Transactions in Nested SP

34th Friday Fun Session (Part 2) – 22nd Sep 2017

When one (MS SQL Server) Stored Procedure (SP), say, A calls another SP, say, B inside it; we call the SPs are nested. It is not always the case that A calls B. B can be called directly as well. Now if they are required to execute within transaction, in both the cases – when executed individually or nested, we face some interesting situations. Here we discuss how to manage transactions for those cases, when scope is limited within a database.

Requirements

We usually face two kinds of requirements.

  1. Full Commit: either all in both parent (A) and child (B) have to be executed or all should fail.
  2. Partial Commit: if one or more calls to child fail, let them fail. But persist/commit the changes done by parent and the successful calls to child.

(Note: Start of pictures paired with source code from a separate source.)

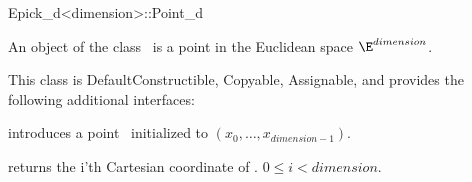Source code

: \begin{ccRefClass} {Epick_d<dimension>::Point_d}

\ccDefinition
An object of the class \ccRefName\ is a point in the Euclidean space $\E^{dimension}$.

This class is DefaultConstructible, Copyable, Assignable, and provides the following additional interfaces:

\ccCreation
{}
{introduces a point \ccVar\ initialized to $(x_0, \ldots, x_{dimension-1})$.}

\ccOperations
{}
       {returns the i'th Cartesian coordinate of \ccVar.
        \ccPrecond $0\leq i < dimension$.}

\end{ccRefClass}
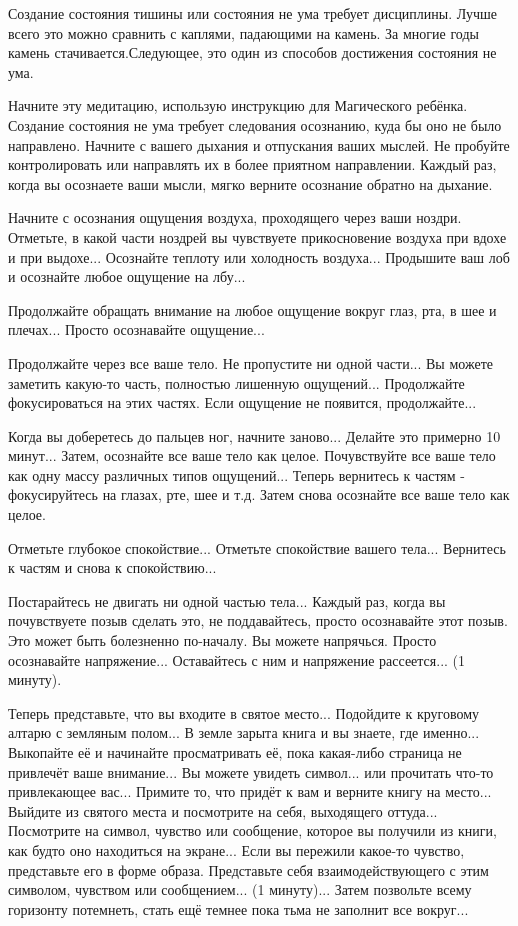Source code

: \documentclass[10pt, fleqn]{article}
\begin{document}
Создание состояния тишины или состояния не ума требует дисциплины. Лучше всего это можно сравнить с каплями, падающими на камень. За многие годы камень стачивается.Следующее, это один из способов достижения состояния не ума.

Начните эту медитацию, использую инструкцию для Магического ребёнка. Создание состояния не ума требует следования осознанию, куда бы оно не было направлено. Начните с вашего дыхания и отпускания ваших мыслей. Не пробуйте контролировать или направлять их в более приятном направлении. Каждый раз, когда вы осознаете ваши мысли, мягко верните осознание обратно на дыхание.

Начните с осознания ощущения воздуха, проходящего через ваши ноздри. Отметьте, в какой части ноздрей вы чувствуете прикосновение воздуха при вдохе и при выдохе... Осознайте теплоту или холодность воздуха... Продышите ваш лоб и осознайте любое ощущение на лбу...

Продолжайте обращать внимание на любое ощущение вокруг глаз, рта, в шее и плечах... Просто осознавайте ощущение...

Продолжайте через все ваше тело. Не пропустите ни одной части... Вы можете заметить какую-то часть, полностью лишенную ощущений... Продолжайте фокусироваться на этих частях. Если ощущение не появится, продолжайте...

Когда вы доберетесь до пальцев ног, начните заново... Делайте это примерно 10 минут... Затем, осознайте все ваше тело как целое. Почувствуйте все ваше тело как одну массу различных типов ощущений... Теперь вернитесь к частям - фокусируйтесь на глазах, рте, шее и т.д. Затем снова осознайте все ваше тело как целое.

Отметьте глубокое спокойствие... Отметьте спокойствие вашего тела... Вернитесь к частям и снова к спокойствию...

Постарайтесь не двигать ни одной частью тела... Каждый раз, когда вы почувствуете позыв сделать это, не поддавайтесь, просто осознавайте этот позыв. Это может быть болезненно по-началу. Вы можете напрячься. Просто осознавайте напряжение... Оставайтесь с ним и напряжение рассеется... (1 минуту).

Теперь представьте, что вы входите в святое место... Подойдите к круговому алтарю с земляным полом... В земле зарыта книга и вы знаете, где именно... Выкопайте её и начинайте просматривать её, пока какая-либо страница не привлечёт ваше внимание... Вы можете увидеть символ... или прочитать что-то привлекающее вас... Примите то, что придёт к вам и верните книгу на место... Выйдите из святого места и посмотрите на себя, выходящего оттуда... Посмотрите на символ, чувство или сообщение, которое вы получили из книги, как будто оно находиться на экране... Если вы пережили какое-то чувство, представьте его в форме образа. Представьте себя взаимодействующего с этим символом, чувством или сообщением... (1 минуту)... Затем позвольте всему горизонту потемнеть, стать ещё темнее пока тьма не заполнит все вокруг...
\end{document}
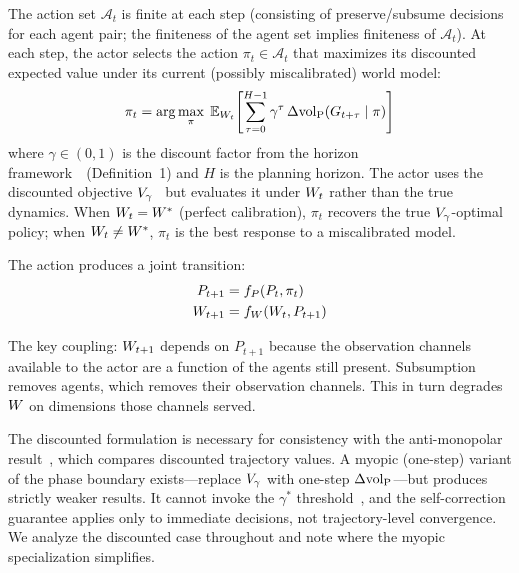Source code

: \begin{definition}
\label{def:transition}
The action set $\mathcal{A}_t$ is finite at each step (consisting of
preserve/subsume decisions for each agent pair; the finiteness of the
agent set implies finiteness of $\mathcal{A}_t$).  At each step, the
actor selects the action $\pi_t \in \mathcal{A}_t$ that maximizes its
discounted expected value under its current (possibly miscalibrated)
world model:
\begin{equation}
\label{eq:locally_rational}
\pi_t = \arg\max_{\pi} \;
  \mathbb{E}_{\Wm_t}\!\left[
    \sum_{\tau=0}^{H-1} \gamma^\tau \,
    \Delta\volL(G_{t+\tau} \mid \pi)
  \right]
\end{equation}
where $\gamma \in (0,1)$ is the discount factor from
the horizon framework~\citep{lasser2026horizon}~(Definition~1) and $H$ is the planning horizon.  The actor
uses the discounted objective $\Vdisc$~\citep{lasser2026horizon} but evaluates it under
$\Wm_t$ rather than the true dynamics.  When $\Wm_t = \Wm^*$
(perfect calibration), $\pi_t$ recovers the true
$\Vdisc$-optimal policy; when $\Wm_t \neq \Wm^*$, $\pi_t$ is the
best response to a miscalibrated model.
\end{definition}

The action produces a joint transition:
\begin{align}
P_{t+1} &= f_P(P_t, \pi_t) \label{eq:poset_transition} \\
\Wm_{t+1} &= f_{\Wm}(\Wm_t, P_{t+1}) \label{eq:wm_transition}
\end{align}

The key coupling: $\Wm_{t+1}$ depends on $P_{t+1}$ because the
observation channels available to the actor are a function of the
agents still present.  Subsumption removes agents, which removes
their observation channels.  This in turn degrades $\Wm$ on
dimensions those channels served.

\begin{remark}
\label{rem:myopic}
The discounted formulation is necessary for consistency with the
anti-monopolar result~\citep[Proposition~6]{lasser2026horizon}, which
compares discounted trajectory values.  A myopic (one-step) variant of
the phase boundary exists---replace $\Vdisc$ with one-step
$\Delta\volL$---but produces strictly weaker results.  It cannot
invoke the $\gamma^*$ threshold~\citep{lasser2026horizon}, and the
self-correction guarantee applies only to immediate decisions, not
trajectory-level convergence.  We analyze the discounted case
throughout and note where the myopic specialization simplifies.
\end{remark}

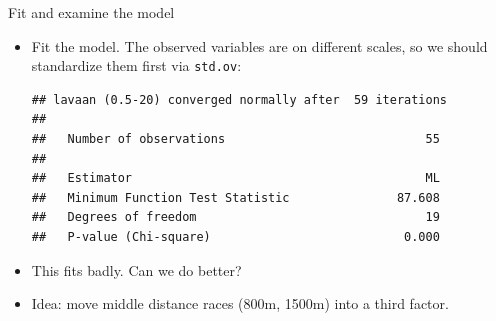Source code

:\begin{frame}[fragile]{Fit and examine the model}
  
  \begin{itemize}
\item Fit the model. The observed variables are on different
  scales, so we should standardize them first via \texttt{std.ov}:

{\small  

\begin{knitrout}
\color{fgcolor}\begin{kframe}
\begin{alltt}
\hlkwb{=}\hlstd{=track[,}\hlopt{-}\hlstd{],}
\end{alltt}
\begin{verbatim}
## lavaan (0.5-20) converged normally after  59 iterations
## 
##   Number of observations                            55
## 
##   Estimator                                         ML
##   Minimum Function Test Statistic               87.608
##   Degrees of freedom                                19
##   P-value (Chi-square)                           0.000
\end{verbatim}
\end{kframe}
\end{knitrout}
}

\item This fits badly. Can we do better?
  

\item Idea: move middle distance races (800m, 1500m) into a third factor.
  
  \end{itemize}
  
\end{frame}



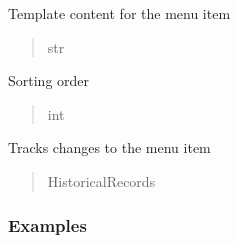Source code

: \documentclass[letterpaper,10pt,english]{sphinxmanual}
\begin{document}
\begin{fulllineitems}
\begin{fulllineitems}
\label{\detokenize{pages_app.models:pages_app.models.MenuItem.template}}
\pysigstartsignatures
\pysigline
{}
\pysigstopsignatures
\sphinxAtStartPar
Template content for the menu item
\begin{quote}\begin{description}
\sphinxAtStartPar
str

\end{description}\end{quote}

\end{fulllineitems}


\begin{fulllineitems}
\label{\detokenize{pages_app.models:pages_app.models.MenuItem.sorting}}
\pysigstartsignatures
\pysigline
{}
\pysigstopsignatures
\sphinxAtStartPar
Sorting order
\begin{quote}\begin{description}
\sphinxAtStartPar
int

\end{description}\end{quote}

\end{fulllineitems}


\begin{fulllineitems}
\label{\detokenize{pages_app.models:pages_app.models.MenuItem.history}}
\pysigstartsignatures
\pysigline
{}
\pysigstopsignatures
\sphinxAtStartPar
Tracks changes to the menu item
\begin{quote}\begin{description}
\sphinxAtStartPar
HistoricalRecords

\end{description}\end{quote}

\end{fulllineitems}

\subsubsection*{Examples}


\end{fulllineitems}
\end{document}
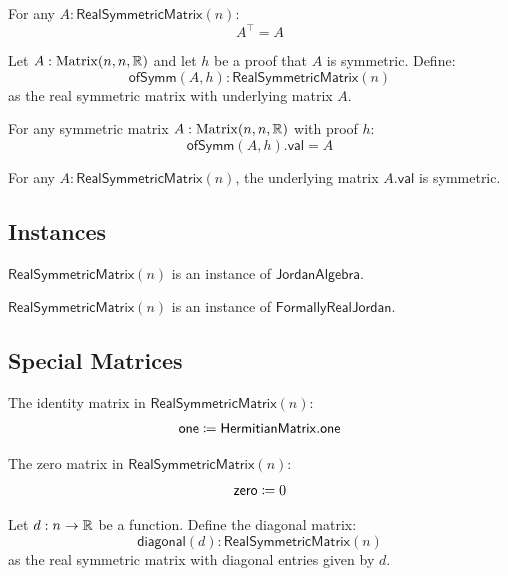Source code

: \begin{theorem}[transpose\_eq]
For any $A : \mathsf{RealSymmetricMatrix}(n)$:
\[ A^\top = A \]
\end{theorem}

\begin{definition}[ofSymm]
Let $A : \mathrm{Matrix}(n, n, \R)$ and let $h$ be a proof that $A$ is symmetric. Define:
\[ \mathsf{ofSymm}(A, h) : \mathsf{RealSymmetricMatrix}(n) \]
as the real symmetric matrix with underlying matrix $A$.
\end{definition}

\begin{lemma}
For any symmetric matrix $A : \mathrm{Matrix}(n, n, \R)$ with proof $h$:
\[ \mathsf{ofSymm}(A, h).\mathsf{val} = A \]
\end{lemma}

\begin{theorem}[isSymm]
For any $A : \mathsf{RealSymmetricMatrix}(n)$, the underlying matrix $A.\mathsf{val}$ is symmetric.
\end{theorem}

\subsection{Instances}

\begin{proposition}
$\mathsf{RealSymmetricMatrix}(n)$ is an instance of $\mathsf{JordanAlgebra}$.
\end{proposition}

\begin{proposition}
$\mathsf{RealSymmetricMatrix}(n)$ is an instance of $\mathsf{FormallyRealJordan}$.
\end{proposition}

\subsection{Special Matrices}

\begin{definition}[one]
The identity matrix in $\mathsf{RealSymmetricMatrix}(n)$:
\[ \mathsf{one} \defas \mathsf{HermitianMatrix.one} \]
\end{definition}

\begin{definition}[zero]
The zero matrix in $\mathsf{RealSymmetricMatrix}(n)$:
\[ \mathsf{zero} \defas 0 \]
\end{definition}

\begin{definition}[diagonal]
Let $d : n \to \R$ be a function. Define the diagonal matrix:
\[ \mathsf{diagonal}(d) : \mathsf{RealSymmetricMatrix}(n) \]
as the real symmetric matrix with diagonal entries given by $d$.
\end{definition}

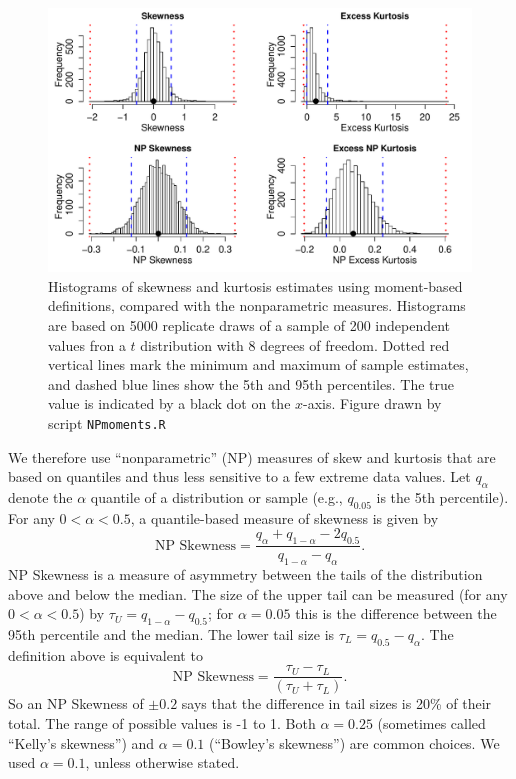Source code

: \documentclass[12pt]{article}
\newcounter{box}
\newcommand{\be}{\begin{equation}}
\newcommand{\ee}{\end{equation}}
\begin{document}
\begin{figure}[tbp]
\centering
\includegraphics[width=\textwidth]{figures/NPmoments.pdf}
\caption{Histograms of skewness and kurtosis estimates using moment-based definitions, compared with the nonparametric measures. 
Histograms are based on 5000 replicate draws of a sample of 200 independent values fron a $t$ distribution with 8 degrees of freedom. 
Dotted red vertical lines mark the minimum and maximum of sample estimates, and dashed blue lines show the 5th and 95th percentiles. 
The true value is indicated by a black dot on the $x$-axis.
Figure drawn by script \texttt{NPmoments.R}}
\label{fig:NPmoments}
\end{figure} 

We therefore use ``nonparametric'' (NP) measures of skew and kurtosis that are based on quantiles and thus less sensitive to a few extreme data values. 
Let $q_\alpha$ denote the $\alpha$ quantile of a distribution or sample (e.g., $q_{0.05}$ is the 5th percentile). 
For any $0 < \alpha < 0.5$, a quantile-based measure of skewness is given by \citep{mcgillivray-1986}
\be
\mbox{NP Skewness} = \frac{q_\alpha + q_{1-\alpha} - 2 q_{0.5}}{q_{1-\alpha} - q_\alpha}.
\ee
NP Skewness is a measure of asymmetry between the tails of the distribution above and below the median. 
The size of the upper tail can be measured (for any $0 < \alpha < 0.5$) by $\tau_U = q_{1-\alpha} - q_{0.5}$; for $\alpha=0.05$ this is the difference
between the 95th percentile and the median. 
The lower tail size is $\tau_L = q_{0.5} - q_\alpha$. The definition above is equivalent to  
\be
\mbox{NP Skewness} = \frac{\tau_U - \tau_L}{(\tau_U + \tau_L)}.
\label{eqn:NPskew}
\ee
So an NP Skewness of $\pm 0.2$ says that the difference in tail sizes is 20\% of their total. 
The range of possible values is -1 to 1. Both $\alpha=0.25$ (sometimes called ``Kelly's skewness'') and $\alpha=0.1$ (``Bowley's skewness'') are common choices. 
We used $\alpha=0.1$, unless otherwise stated.  
 
\end{document}
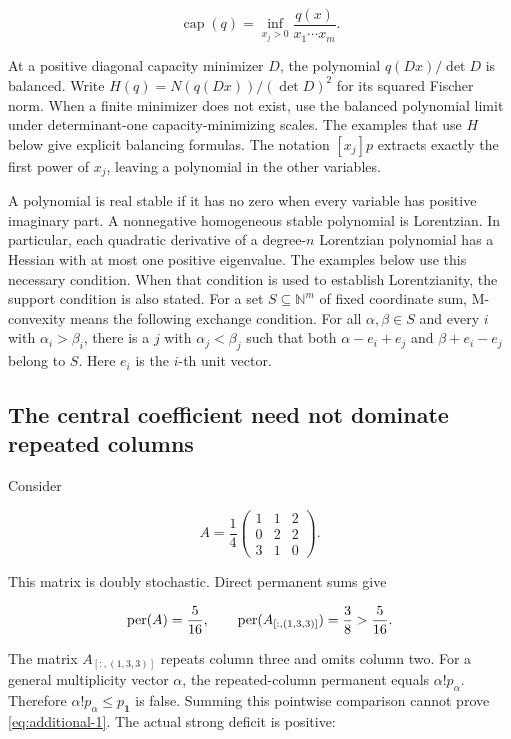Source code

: \[
\operatorname{cap}(q)=\inf_{x_j>0}\frac{q(x)}{x_1\cdots x_m}.
\]

At a positive diagonal capacity minimizer \(D\), the polynomial \(q(Dx)/\det D\) is balanced. Write \(H(q)=N(q(Dx))/(\det D)^2\) for its squared Fischer norm. When a finite minimizer does not exist, use the balanced polynomial limit under determinant-one capacity-minimizing scales. The examples that use \(H\) below give explicit balancing formulas. The notation \([x_j]p\) extracts exactly the first power of \(x_j\), leaving a polynomial in the other variables.

A polynomial is real stable if it has no zero when every variable has positive imaginary part. A nonnegative homogeneous stable polynomial is Lorentzian. In particular, each quadratic derivative of a degree-\(n\) Lorentzian polynomial has a Hessian with at most one positive eigenvalue. The examples below use this necessary condition. When that condition is used to establish Lorentzianity, the support condition is also stated. For a set \(S\subseteq\mathbb N^m\) of fixed coordinate sum, M-convexity means the following exchange condition. For all \(\alpha,\beta\in S\) and every \(i\) with \(\alpha_i>\beta_i\), there is a \(j\) with \(\alpha_j<\beta_j\) such that both \(\alpha-e_i+e_j\) and \(\beta+e_i-e_j\) belong to \(S\). Here \(e_i\) is the \(i\)-th unit vector.

\subsection{The central coefficient need not dominate repeated columns}\label{app:additional-2}

Consider

\[
A=\frac14\begin{pmatrix}1&1&2\\0&2&2\\3&1&0\end{pmatrix}.
\]

This matrix is doubly stochastic. Direct permanent sums give

\[
\per(A)=\frac5{16},\qquad
\per(A_{[:,(1,3,3)]})=\frac38>\frac5{16}.
\]

The matrix \(A_{[:,(1,3,3)]}\) repeats column three and omits column two. For a general multiplicity vector \(\alpha\), the repeated-column permanent equals \(\alpha!p_\alpha\). Therefore \(\alpha!p_\alpha\le p_{\mathbf1}\) is false. Summing this pointwise comparison cannot prove \eqref{eq:additional-1}. The actual strong deficit is positive:

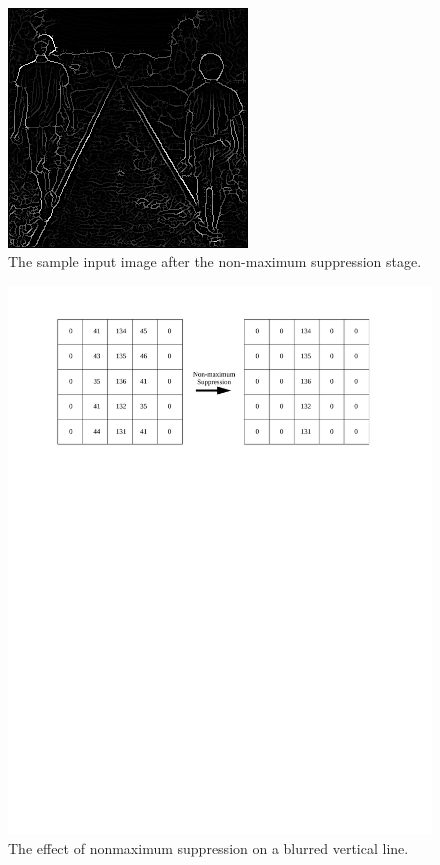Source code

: \documentclass[epsfig,10pt,fullpage]{article}
\begin{document}
~\\
\begin{figure}[H]
   \begin{center}
       \includegraphics[scale = 0.85]{figures/fig_stage4_nonmax_suppression.png}
   \end{center}
   \caption{The sample input image after the non-maximum suppression stage.}
	\label{fig:sample_stage4}
\end{figure}

\begin{figure}[H]
   \begin{center}
       \includegraphics[scale = 0.8]{figures/fig_nonmaximum_suppression.pdf}
   \end{center}
   \caption{The effect of nonmaximum suppression on a blurred vertical line.}
	\label{fig:nonmaximum_suppression}
\end{figure}
\end{document}
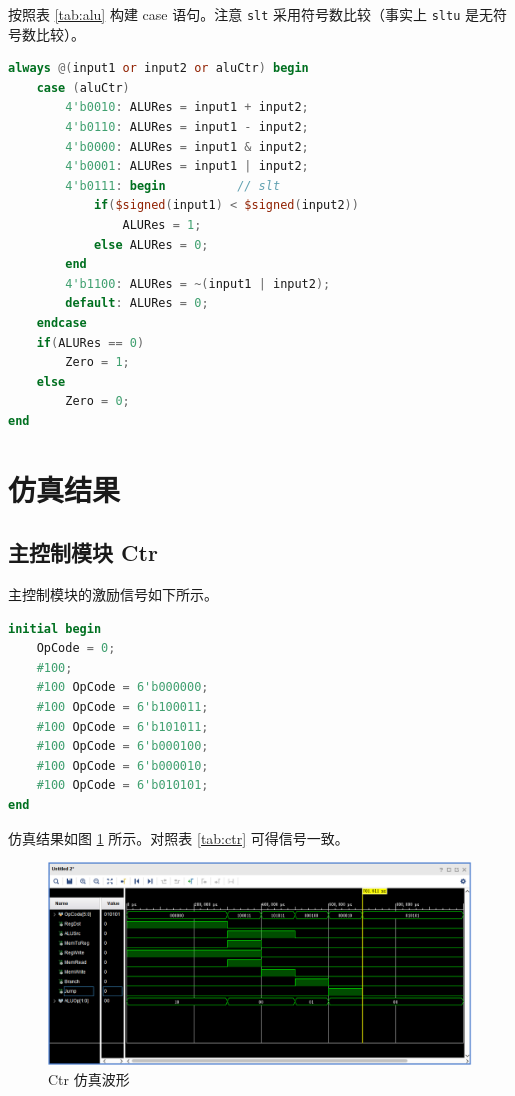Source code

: \documentclass[a4paper,UTF8]{ctexart}
\begin{document}
按照表 \ref{tab:alu} 构建 case 语句。注意 \verb"slt" 采用符号数比较（事实上 \verb"sltu" 是无符号数比较）。
\begin{lstlisting}[language=verilog,caption=ALU.v]
always @(input1 or input2 or aluCtr) begin
    case (aluCtr)
        4'b0010: ALURes = input1 + input2;
        4'b0110: ALURes = input1 - input2;
        4'b0000: ALURes = input1 & input2;
        4'b0001: ALURes = input1 | input2;
        4'b0111: begin          // slt
            if($signed(input1) < $signed(input2))
                ALURes = 1;
            else ALURes = 0; 
        end
        4'b1100: ALURes = ~(input1 | input2);
        default: ALURes = 0;
    endcase
    if(ALURes == 0)
        Zero = 1;
    else
        Zero = 0;
end
\end{lstlisting}

\section{仿真结果}

\subsection{主控制模块 Ctr}

主控制模块的激励信号如下所示。
\begin{lstlisting}[language=verilog,caption={Ctr\_tb.v}]
initial begin
    OpCode = 0;
    #100;
    #100 OpCode = 6'b000000;
    #100 OpCode = 6'b100011;
    #100 OpCode = 6'b101011;
    #100 OpCode = 6'b000100;
    #100 OpCode = 6'b000010;
    #100 OpCode = 6'b010101;
end
\end{lstlisting}

仿真结果如图 \ref{fig:ctr} 所示。对照表 \ref{tab:ctr} 可得信号一致。
\begin{figure}[H]
    \centering\includegraphics[width=\textwidth]{figure1.png}\caption{Ctr 仿真波形}\label{fig:ctr}
\end{figure}
\end{document}
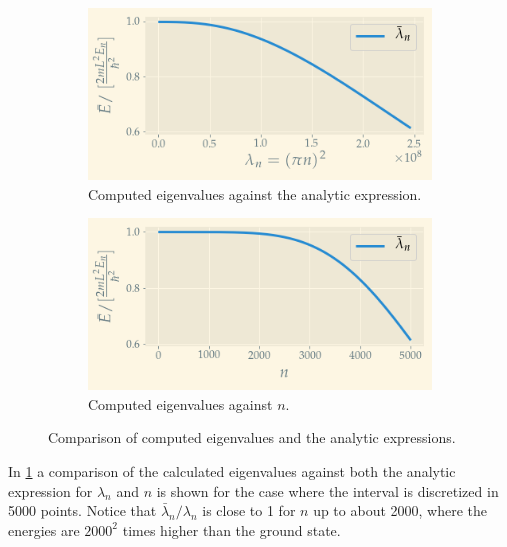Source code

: \begin{figure}[tb]
	\centering
	\begin{subfigure}{0.5\textwidth}
	\centering
	\includegraphics[width=\linewidth]{img/e_vs_lambda_N=5000}
	\caption{Computed eigenvalues against the analytic expression.}
	\end{subfigure}
	\hfill
	\begin{subfigure}{0.5\textwidth}
	\centering
	\includegraphics[width=\linewidth]{img/e_vs_n_N=5000}
	\caption{Computed eigenvalues against $n$.}
	\end{subfigure}
	\caption{Comparison of computed eigenvalues and the analytic expressions. }
	\label{fig:energy_comparison}
\end{figure}
In \cref{fig:energy_comparison} a comparison of the calculated eigenvalues against both the analytic expression for $\lambda_n$ and $n$ is shown for the case where the interval is discretized in 5000 points.  Notice that $\bar\lambda_n / \lambda_n$ is close to 1 for $n$ up to about 2000, where the energies are $2000^2$ times higher than the ground state.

Nesting does not need to be limited within two levels (parent and child) as stated here. For example, B can further call another SP C, or A can call any of B or C and so on. The requirements can vary in some other ways as well. However, if we solve the above two cases, the same mechanism/logic can be used/extended to handle all other situations.

Note that, we are also considering the situation that the child, B can be directly called, and in that situation, we are making sure that it is executing within its own transaction.

Full commit

The way we have written the SPs A and B as shown below, A is calling B 6 times. However B fails on the last call. A is inserting data into a table called OuterTable and B is doing the same for InnerTable.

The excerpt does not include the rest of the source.